What is needed: From the records beneath, determine how many lines contain "model" and report only that figure.

Study material:
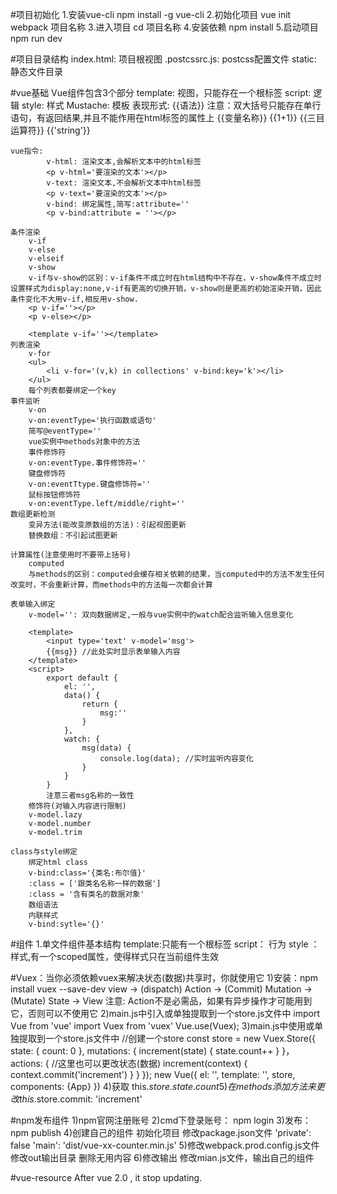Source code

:#项目初始化
	1.安装vue-cli
		npm install -g vue-cli
	2.初始化项目
		vue init webpack 项目名称
	3.进入项目
		cd 项目名称
	4.安装依赖
		npm install
	5.启动项目
		npm run dev

#项目目录结构
	index.html: 项目根视图
	.postcssrc.js: postcss配置文件
	static: 静态文件目录

#vue基础
	Vue组件包含3个部分
		template: 视图，只能存在一个根标签
		script: 逻辑
		style:	样式
	Mustache: 模板
		表现形式: {{语法}} 注意：双大括号只能存在单行语句，有返回结果,并且不能作用在html标签的属性上
			{{变量名称}}
			{{1+1}}
			{{三目运算符}}
			{{'string'}}

	vue指令:
			v-html: 渲染文本,会解析文本中的html标签
			<p v-html='要渲染的文本'></p>
			v-text: 渲染文本,不会解析文本中html标签
			<p v-text='要渲染的文本'></p>
			v-bind: 绑定属性,简写:attribute=''
			<p v-bind:attribute = ''></p>

	条件渲染
		v-if
		v-else
		v-elseif
		v-show
		v-if与v-show的区别：v-if条件不成立时在html结构中不存在，v-show条件不成立时设置样式为display:none,v-if有更高的切换开销，v-show则是更高的初始渲染开销，因此条件变化不大用v-if,相反用v-show.
		<p v-if=''></p>
		<p v-else></p>

		<template v-if=''></template>
	列表渲染
		v-for
		<ul>
			<li v-for='(v,k) in collections' v-bind:key='k'></li>
		</ul>
		每个列表都要绑定一个key
	事件监听
		v-on
		v-on:eventType='执行函数或语句'
		简写@eventType=''
		vue实例中methods对象中的方法
		事件修饰符
		v-on:eventType.事件修饰符=''
		键盘修饰符
		v-on:eventTtype.键盘修饰符=''
		鼠标按钮修饰符
		v-on:eventType.left/middle/right=''
	数组更新检测
		变异方法(能改变原数组的方法)：引起视图更新
		替换数组：不引起试图更新
	
	计算属性(注意使用时不要带上括号)
		computed
		与methods的区别：computed会缓存相关依赖的结果，当computed中的方法不发生任何改变时，不会重新计算，而methods中的方法每一次都会计算
	
	表单输入绑定
		v-model='': 双向数据绑定,一般与vue实例中的watch配合监听输入信息变化

		<template>
			<input type='text' v-model='msg'>
			{{msg}} //此处实时显示表单输入内容
		</template>
		<script>
			export default {
				el: '',
				data() {
					return {
						msg:''
					}
				},
				watch: {
					msg(data) {
						console.log(data); //实时监听内容变化
					}
				}
			}
			注意三者msg名称的一致性
		修饰符(对输入内容进行限制)
		v-model.lazy
		v-model.number
		v-model.trim

	class与style绑定
		绑定html class
		v-bind:class='{类名:布尔值}'
		:class = ['跟类名名称一样的数据']
		:class = '含有类名的数据对象'
		数组语法
		内联样式
		v-bind:sytle='{}'

#组件
	1.单文件组件基本结构
		template:只能有一个根标签
		script： 行为
		style ： 样式,有一个scoped属性，使得样式只在当前组件生效
		<template>
			<div class='name'></div>
		</template>
		<script>
			export default {
				name: '',
				data() {
					return {

					}
				}
			}
		</script>
		<style scoped>
			
		</style>
	2.父子组件
		父——>子: props
			数据传递类型验证
				数据类型验证
				多数据类型验证
				必选项：与默认值互斥
				默认值：与必选项互斥
				obj,arr类型默认值： 设置默认值时要以函数的形式
		parent.vue:
			<template>
				<div class='parent'>
					<son v-bind:title='msg' :age='age' :num='num' :obj='obj'/>
				</div>
			</template>
			<script>
				import son from './son.vue'
				export default {
					name: 'parent',
					data() {
						return {
							msg: 'props'，
							age: 10,
							num: 5,
							obj: {
								name: 't-bin'
							}
						}
					},
					components: {
						son
					}
				}
			</script>
			<style scoped>
				
			</style>
		son.vue: 
			<template>
				<div class='son'>
					{{title}}
				</div>
			</template>
			<script>
				export default {
					name: 'son',
					data() {
						return {

						}
					},
					props: {
						age: [Number]
						title: {
							type: String,
							default: 
						},
						num: {
							type: Number,
							required: true
						},
						obj: {
							type: Object,
							default() {
								return {
									name: 'vue'
								}
							}
						}
					}
				}
			</script>
			<style scoped>
				
			</style>
		
		子——>父: $emit event
		parent.vue:
			<template>
				<div class='parent'>
					<son v-bind:title='msg' @parent='receive'/>
				</div>
			</template>
			<script>
				import son from './son.vue'
				export default {
					name: 'parent',
					data() {
						return {
							msg: 'props'，
							age: 10,
							num: 5,
							obj: {
								name: 't-bin'
							}
						}
					},
					components: {
						son
					},
					methods: {
						receive(data) {
							//data:子组件传递过来的数据
						}
					}
				}
			</script>
			<style scoped>
				
			</style>
		son.vue: 
			<template>
				<div class='son'>
					{{title}}
					<button @click='child'>btn</button>
				</div>
			</template>
			<script>
				export default {
					name: 'son',
					data() {
						return {

						}
					},
					props: {
						age: [Number]
						title: {
							type: String,
							default: 
						},
						num: {
							type: Number,
							required: true
						},
						obj: {
							type: Object,
							default() {
								return {
									name: 'vue'
								}
							}
						}
					},
					methods: {
						child(event) {
							//$emit(参数一(父组件要监听的事件)，参数二(要传递给父组件的data))
							this.$emit('parent', 'message');
						}
					}
				}
			</script>
			<style scoped>
				
			</style>
	3.插槽slot和缓存
		单个插槽
		具名插槽: 传递多个插槽接收时可以用一个父容器接收
		作用域插槽：数据是子组件传递给父组件，与父组件传子组件的props过程相反
			注意： 在2.5.0之前，必须使用在template上
		parent.vue:
			<template>
				<div class='parent'>
					<son>
						<!-- 不具名插槽 -->
						<p>i am the slot.</p>
						<!-- 具名插槽slot = '名称' 作用域插槽slot-scope='一个对象'-->
						<p slot='named' slot-scope='obj'>i am the named {{obj.title}}.</p>
					</son>
				</div>
			</template>
			<script>
				import son from './son.vue'
				export default {
					name: 'parent',
					data() {
						return {
							
						}
					},
					components: {
						son
					}
				}
			</script>
			<style scoped>
				
			</style>
		son.vue: 
			<template>
				<div class='son'>
					<!-- 不具名插槽 -->
					<slot>
						<p>如果不传递数据则显示</p>
					</slot>
					<!-- 具名插槽 name = '父组件里插槽的名称'-->
					<slot name='named' :title='msg'>传递数据</slot>
				</div>
			</template>
			<script>
				export default {
					name: 'son',
					data() {
						return {
							msg: 'slot'
						}
					},
					props: {
						age: [Number]
						title: {
							type: String,
							default: 
						},
						num: {
							type: Number,
							required: true
						},
						obj: {
							type: Object,
							default() {
								return {
									name: 'vue'
								}
							}
						}
					}
				}
			</script>
			<style scoped>
				
			</style>
		插槽中html标签的样式在父子组件中都生效，同时设置则子组件优先
	4.动态组件
		keep-alive：视图数据不发生改变时可以缓存动态组件，避免重新渲染
		parent.vue:
			<template>
				<div class='parent'>
					<!-- 方法1 -->
					<!-- {{currentView}} -->
					<!-- 方法2 -->
					<keep-alive><component :is='currentView'></component></keep-alive>
					<button @click='changeView'>change</button>
				</div>
			</template>
			<script>
				import son1 from './son1.vue'
				import son2 from './son2.vue'
				export default {
					name: 'parent',
					data() {
						return {
							msg: 'props'，
							age: 10,
							num: 5,
							obj: {
								name: 't-bin'
							},
							currentView: 'son1'
						}
					},
					components: {
						son1,
						son2
					},
					methods: {
						changeView() {
							this.currentView = 'son2';
						}
					}
				}
			</script>
			<style scoped>
				
			</style>
		son1.vue: 
			<template>
				<div class='son'>
					son1
				</div>
			</template>
			<script>
				export default {
					name: 'son',
					data() {
						return {

						}
					},
					
				}
			</script>
			<style scoped>
				
			</style>
		son2.vue: 
			<template>
				<div class='son'>
					son2
				</div>
			</template>
			<script>
				export default {
					name: 'son',
					data() {
						return {

						}
					},
					
				}
			</script>
			<style scoped>
				
			</style>

#动画与过渡
	注意：所有动画都是浮动的，所以会导致产生底部滚动条，可以用绝对定位解决
	1.在css过渡和动画中自动应用class
		过渡:
		v-enter: 开始
		v-enter-active: 过程
		v-enter-to: 结束
		v-leave: 开始
		v-leave-active: 过程
		v-leave-to: 结束
		注: v表示自定义的名称
		动画:
		v-enter-active:
		v-leave-active:
	2.可以配合使用第三方css动画库，如animate.css
		自定义类名(第三方库中动画的类名class)：
			enter-active-class = '自定义类名'
			leave-active-class = '自定义类名'
		引入第三方库的方法：
			1)在index.html中用link引入
			2)import 'xxx.css' (需要先安装到模块包中)
		<template>
			<div class='son'>
				<button @click='transition'>transition</button>
				<transition name='fade'>
					<p v-show='show'>show/hide</p>
				</transition>
				<button @click='animate'>animate</button>
				<transition name='ani'>
					<p v-show='show'>animate</p>
				</transition>
			</div>
		</template>
		<script>
			export default {
				name: 'son',
				data() {
					return {
						show: true,
						ani: true
					}
				},
				methods: {
					transition() {
						this.show = !this.show;
					},
					animate() {
						this.ani = !this.ani;
					}
				}
			}
		</script>
		<style scoped>
			.fade-enter-active, .fade-leave-active {
				transition: opacity .5s;
			}
			.fade-enter, .fade-leave-to {
				opacity: 0;
			}
			.fade-enter-to, .fade-leave {
				opacity: 1;
			}

			ani-enter-active {
				animation: bounce-in 1s ease;
			}
			ani-leave-active {
				animation: bounce-in 1s ease reverse;
			}
			@keyframes bounce-in {
				0% {
					transform: scale(0);
				}
				50% {
					transform: scale(1.5);
				}
				100% {
					transform: scale(1);
				}
			}
		</style>

#自定义指令
	1.在main.js中定义全局指令
		Vue.directive('focus', {
			inserted(el) {
				el.focus();
			}
		})
	2.在子组件中定义指令
		export default {
			name: '',
			data() {
				return {

				}
			},
			directives: {
				foucus: {
					inserted(el) {
						el.focus();
					}
				}
			}
		}
		v-directive在标签中调用

#过滤器
	filters: {
		name(val) {
			//对val进行处理
		}
	}
	{{text | name}}

#axios(更多细节参考github文档)
	1.安装 npm install axios --save-dev
	2.在main.js中引入
		import Axios from 'axios'
		Vue.prototype.$axios = Axios;
	3.在组件中使用
		import qs from 'qs'
		export default {
			name: '',
			data() {
				ruturn {

				}
			},
			created() {
				//get request(default)
				this.$axios('url',{params: {type: '',count: }}).then((res) => {
					console.log(res);
					}).catch((error) => {
						console.log(error);
						});
				//post request 
				this.$axios.post('url', qs.stringify({
					name: '',
					age: ''
					})).then((res) => {
						console.log(res);
						}).catch((error) => {
							console.log(error);
							})
			}
		}
		注意：axios接受的post请求参数的格式是form-data格式,引入qs模块对其进行处理
	4.拦截器：作用是对发送数据和响应结果进行检查，以保证数据正确

#跨域解决方法: 只适用于测试阶段
	1.在config文件夹中的index.js文件里找到以下属性并改写:
		//处理跨域请求
    proxyTable: {
        '/api': {
            target: 'url', //要跨域的地址
            changeOrigin: true,
            pathRewrite: {
                '^/api': ''
            }
        }
    }
  2.在main.js文件中添加以下内容：
   	Vue.prototype.HOST = 'api';
  3.在axios请求中重新修改地址：
   	url: this.HOST + 'xxx'

#mock: 数据模拟
	1.自己创建json文件，使用get请求形式访问数据
		优点： 方便，快捷
		缺点： 只能get请求
	2.项目中集成服务器，模拟各种操作
		优点： 模拟真实线上环境
		缺点： 增加开发成本
	3.直接使用线上数据
		优点： 真实
		缺点： 不一定每个项目都存在
	4.数据模拟库：mockjs
		1)安装：npm install mockjs
		2)使用：
			var Mock = require('mockjs');
			var data = Mock.mock({
					// 属性 list 的值是一个数组，其中含有 1 到 10 个元素
			    'list|1-10': [{
		        // 属性 id 是一个自增数，起始值为 1，每次增 1
		        'id|+1': 1
			    }]
				});
		3)输出结果：console.log(JSON.stringify(data, null, 4));

#路由vue-router
	1)安装：npm install vue-router --save-dev
	2)引入:
		import Vue from 'vue'
		import Router from 'vue-router'
		Vue.use(Router);
	3)配置路由文件
		var router = new Router({
			routes: {
				path: 'url',
				component: '对应的组件'
			}
		});
		以上内容一般提取到另外一个js文件对路由进行集中管理，再在主文件(main.js)中引入，并挂载到vue实例上
		new Vue({
			el: '#app',
			template: '<App/>',
			router,
			components: {
				App
			}
		})
	4)视图加载位置,在组件中显示
		<router-view></router-view>
	5)路由跳转
		router-link:
			//固定地址
			<router-link to='url'></router-link>
			//动态地址
			<router-link :to='url'></router-link>
			//
			<router-link to='{path: 'url'}'></router-link>
	6)路由嵌套
		export default new Router({
			routes: [{
				name: '',
				path: 'url',
				component: ,
				//嵌套路由
				children: [{
						name: '',
						path: '组件名称',
						component: 
					}]
			}]
		})
	7)路由传递参数
		<router-link :to='{name:'组件名称' ,params:{num: 123}}'></router-link>
		获取参数：$route.params.num
		<router-link :to='{path:'url' ,query:{num: 123}}'></router-link>
	8)路由高亮效果
		在router-link标签中添加exact属性，使得该链接在当前页面时处于激活状态
		<router-link to='url' exact></router-link>
		设置链接激活时使用的CSS类名.默认值可以通过路由的构造选项linkActiveClass来全局配置。
		默认值："router-link-active"
		在路由构造选项中修改默认值为'active'，便于设置样式：
			new Router({
				routes: {
					path: 'url',
					component: 
				}，
				linkActiveClass: 'active'
			})
			mode属性对url进行处理，默认值hash,可选值history|abstract(nodejs环境)

#饿了么Element组件库
	1)安装
		npm install element-ui --save-dev
	2)引入
		完整引入
		在main.js中写入以下内容：
			import Vue from 'vue';
			import ElementUI from 'element-ui';
			import 'element-ui/lib/theme-chalk/index.css';
			import App from './App.vue';

			Vue.use(ElementUI);
			new Vue({
			  el: '#app',
			  render: h => h(App)
			});
		需要注意的是，样式文件需要单独引入
		按需引入
			安装：npm i babel-plugin-component -D
			在.babelrc文件的相同属性添加以下内容：
				{
				  "presets": [["es2015", { "modules": false }]],
				  "plugins": [
				    [
				      "component",
				      {
				        "libraryName": "element-ui",
				        "styleLibraryName": "theme-chalk"
				      }
				    ]
				  ]
				}
	3)使用
			如果你只希望引入部分组件，比如Button和Select，那么需要在main.js中写入以下内容：
				import Vue from 'vue';
				import { Button, Select } from 'element-ui'; //引入ele的相关组件时要放在对象中
				import App from './App.vue';

				Vue.component(Button.name, Button);
				Vue.component(Select.name, Select);
				/* 或写为
				 * Vue.use(Button)
				 * Vue.use(Select)
				 */
				new Vue({
				  el: '#app',
				  render: h => h(App)
				});
			另外可以在子组件中这样使用
	
#Swiper	
	1)安装：npm install vue-awesome-swiper --save-dev
	2)引入
		//全局挂载
		import Vue from 'vue'
		import VueAwesomeSwiper from 'vue-awesome-swiper'
		// require styles
		import 'swiper/dist/css/swiper.css'
		Vue.use(VueAwesomeSwiper, /* { default global options } */)

		//组件挂载
		// require styles
		import 'swiper/dist/css/swiper.css'
		import { swiper, swiperSlide } from 'vue-awesome-swiper'
		export default {
		  components: {
		    swiper,
		    swiperSlide
		  }
		}
	3)使用
		方法一：SPA worked by the component, find swiper instance by ref attribute.
			<!-- The ref attr used to find the swiper instance -->
			<template>
			  <swiper :options="swiperOption" ref="mySwiper" @someSwiperEvent="callback">
			    <!-- slides -->
			    <swiper-slide>I'm Slide 1</swiper-slide>
			    <swiper-slide>I'm Slide 2</swiper-slide>
			    <swiper-slide>I'm Slide 3</swiper-slide>
			    <swiper-slide>I'm Slide 4</swiper-slide>
			    <swiper-slide>I'm Slide 5</swiper-slide>
			    <swiper-slide>I'm Slide 6</swiper-slide>
			    <swiper-slide>I'm Slide 7</swiper-slide>
			    <!-- Optional controls -->
			    <div class="swiper-pagination"  slot="pagination"></div>
			    <div class="swiper-button-prev" slot="button-prev"></div>
			    <div class="swiper-button-next" slot="button-next"></div>
			    <div class="swiper-scrollbar"   slot="scrollbar"></div>
			  </swiper>
			</template>
			<script>
			  export default {
			    name: 'carrousel',
			    data() {
			      return {
			        swiperOption: {
			          // some swiper options/callbacks
			          // 所有的参数同 swiper 官方 api 参数
			          // ...
			        }
			      }
			    },
			    computed: {
			      swiper() {
			        return this.$refs.mySwiper.swiper
			      }
			    },
			    mounted() {
			      // current swiper instance
			      // 然后你就可以使用当前上下文内的swiper对象去做你想做的事了
			      console.log('this is current swiper instance object', this.swiper)
			      this.swiper.slideTo(3, 1000, false)
			    }
			  }
			</script>
		方法二：SSR worked by the directive, find swiper instance by directive arg.
			<!-- You can custom the "mySwiper" name used to find the swiper instance in current component -->
			<template>
			  <div v-swiper:mySwiper="swiperOption" @someSwiperEvent="callback">
			    <div class="swiper-wrapper">
			      <div class="swiper-slide" v-for="banner in banners">
			        <img :src="banner">
			      </div>
			    </div>
			    <div class="swiper-pagination"></div>
			  </div>
			</template>
			<script>
			  export default {
			    data () {
			      return {
			        banners: [ '/1.jpg', '/2.jpg', '/3.jpg' ],
			        swiperOption: {
			          pagination: {
			            el: '.swiper-pagination'
			          },
			          // some swiper options...
			        }
			      }
			    },
			    mounted() {
			      setTimeout(() => {
			        this.banners.push('/4.jpg')
			        console.log('banners update')
			      }, 3000)
			      console.log(
			        'This is current swiper instance object', this.mySwiper, 
			        'It will slideTo banners 3')
			      this.mySwiper.slideTo(3, 1000, false)
			    }
			  }
			</script>

#vue-lazyload
	1)安装：npm install vue-lazyload -D
	2)引入
		在mian.js中
			import Vue from 'vue'
			import App from './App.vue'
			import VueLazyload from 'vue-lazyload'

			Vue.use(Vuelazylaod);
			//or with option
			Vue.use(Vuelazyload, {
				preload: 1.3,
				error: 'dist/error.png',
				loading: 'dist/loading.gif',
				attempt: 1
			});

			new Vue({
				el: 'body',
				components: {
					App
				}
			})
	3)使用
		<template>
		  <div ref="container">
     <img v-lazy="imgUrl"/>
     <div v-lazy:background-image="imgUrl"></div>

     <!-- with customer error and loading -->
     <img v-lazy="imgObj"/>
     <div v-lazy:background-image="imgObj"></div>

     <!-- Customer scrollable element -->
     <img v-lazy.container ="imgUrl"/>
     <div v-lazy:background-image.container="img"></div>

		    <!-- srcset -->
		    <img v-lazy="'img.400px.jpg'" data-srcset="img.400px.jpg 400w, img.800px.jpg 800w, img.1200px.jpg 1200w">
		    <img v-lazy="imgUrl" :data-srcset="imgUrl' + '?size=400 400w, ' + imgUrl + ' ?size=800 800w, ' + imgUrl +'/1200.jpg 1200w'" />
		  </div>
		</template>
		<script>
			export default {
			  data () {
			    return {
			    	//在js中引入本地图片，必须使用require来引入，如果是网络地址就直接使用
			      imgObj: {
			        src: require('xxx.png'),
			        error: require('xxx.png'),
			        loading: require('xxx.png')
			      },
			      imgUrl: 'http://xx.com/logo.png' // String
			    }
			  }
			}
		</script>

#rem&less
	1)rem处理
		在index.html的script标签中添加以下代码
		(function(doc, win) {
			var docEl = doc.documentElement,
					resizeEvt = 'orientationchange' in window? 'orientationchange': 'recalc',
					recalc = function() {
						var clientWidth = docEl.clientWidth;
						if(!clientWidth) return;
						if(clientWidth >= 750) {
							docEl.style.fontSize = '100px';
						}else {
							docEl.style.fontSize = 100 * (clientWidth / 750) + 'px';
						}
					}
			if(!doc.addEventListener) return;
			win.addEventListener(resizeEvt, recalc, false);
			doc.addEventListener('DOMContentLoaded', recalc, false);
		} (document, window));
	2)安装less和less-loader
		npm install less less-loader --save-dev
	3)修改配置bulid文件夹中webpack.base.conf.js文件
		在module属性的rules末尾添加以下内容：
			{
				test: /\.less/,
				use: [
					'style-loader',
					'css-loader',
					'less-loader'
				]
			}
		如果在package.json文件中没有以上的3个loader，请使用npm安装补充
	4)使用
		在组件中的style标签上添加lang='less':
		<style scoped lang = 'less'></style>
	
#Vuex：当你必须依赖vuex来解决状态(数据)共享时，你就使用它
	1)安装：npm install vuex --save-dev
		view -> (dispatch) Action -> (Commit) Mutation ->(Mutate) State -> View
		注意: Action不是必需品，如果有异步操作才可能用到它，否则可以不使用它
	2)main.js中引入或单独提取到一个store.js文件中
		import Vue from 'vue'
		import Vuex from 'vuex'
		Vue.use(Vuex);
	3)main.js中使用或单独提取到一个store.js文件中
		//创建一个store
		const store = new Vuex.Store({
			state: {
				count: 0
			},
			mutations: {
				increment(state) {
					state.count++
				}
			}，
			actions: {
				//这里也可以更改状态(数据)
				increment(context) {
					context.commit('increment')
				}
			}
		});
		new Vue({
			el: '',
			template: '<App />',
			store,
			components: {App}
		})
	4)获取
		this.$store.state.count
	5)在methods添加方法来更改
		this.$store.commit: 'increment'

#npm发布组件
	1)npm官网注册账号
	2)cmd下登录账号： npm login
	3)发布： npm publish
	4)创建自己的组件
		初始化项目
		修改package.json文件
			'private': false
			'main': 'dist/vue-xx-counter.min.js'
	5)修改webpack.prod.config.js文件
		修改out输出目录
		删除无用内容
	6)修改输出
		修改mian.js文件，输出自己的组件

#vue-resource
	After vue 2.0 , it stop updating.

Response to this exercise: 5